[[ AVAILABLE RECORDS open ]]

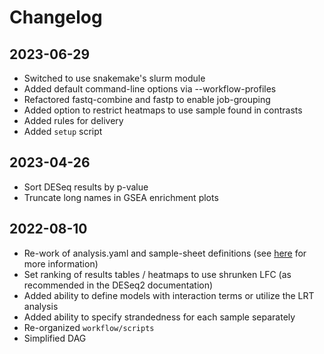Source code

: # Changelog

## 2023-06-29
* Switched to use snakemake's slurm module
* Added default command-line options via --workflow-profiles 
* Refactored fastq-combine and fastp to enable job-grouping
* Added option to restrict heatmaps to use sample found in contrasts
* Added rules for delivery
* Added `setup` script

## 2023-04-26
* Sort DESeq results by p-value
* Truncate long names in GSEA enrichment plots 

## 2022-08-10
* Re-work of analysis.yaml and sample-sheet definitions (see [here](config/README.md) for more information)
* Set ranking of results tables / heatmaps to use shrunken LFC (as recommended in the DESeq2 documentation)
* Added ability to define models with interaction terms or utilize the LRT analysis
* Added ability to specify strandedness for each sample separately
* Re-organized `workflow/scripts` 
* Simplified DAG
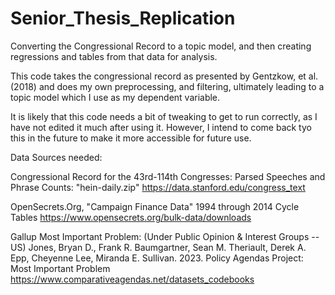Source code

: # Senior_Thesis_Replication
Converting the Congressional Record to a topic model, and then creating regressions and tables from that data for analysis. 


This code takes the congressional record as presented by Gentzkow, et al. (2018) and does my own preprocessing, and filtering, ultimately leading to a topic model which I use as my dependent variable.


It is likely that this code needs a bit of tweaking to get to run correctly, as I have not edited it much after using it. However, I intend to come back tyo this in the future to make it more accessible for future use.


Data Sources needed: 

Congressional Record for the 43rd-114th Congresses: Parsed Speeches and Phrase Counts:
"hein-daily.zip"
https://data.stanford.edu/congress_text

OpenSecrets.Org, "Campaign Finance Data"
1994 through 2014 Cycle Tables 
https://www.opensecrets.org/bulk-data/downloads

Gallup Most Important Problem:
(Under Public Opinion & Interest Groups -- US)
Jones, Bryan D., Frank R. Baumgartner, Sean M. Theriault, Derek A. Epp, Cheyenne Lee, Miranda E. Sullivan. 2023. Policy Agendas Project: Most Important Problem
https://www.comparativeagendas.net/datasets_codebooks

[[ AVAILABLE RECORDS closed ]]

State the number of lines in the records that contain the string "sample", and nothing more.

[REPLY TO THE EXERCISE] 3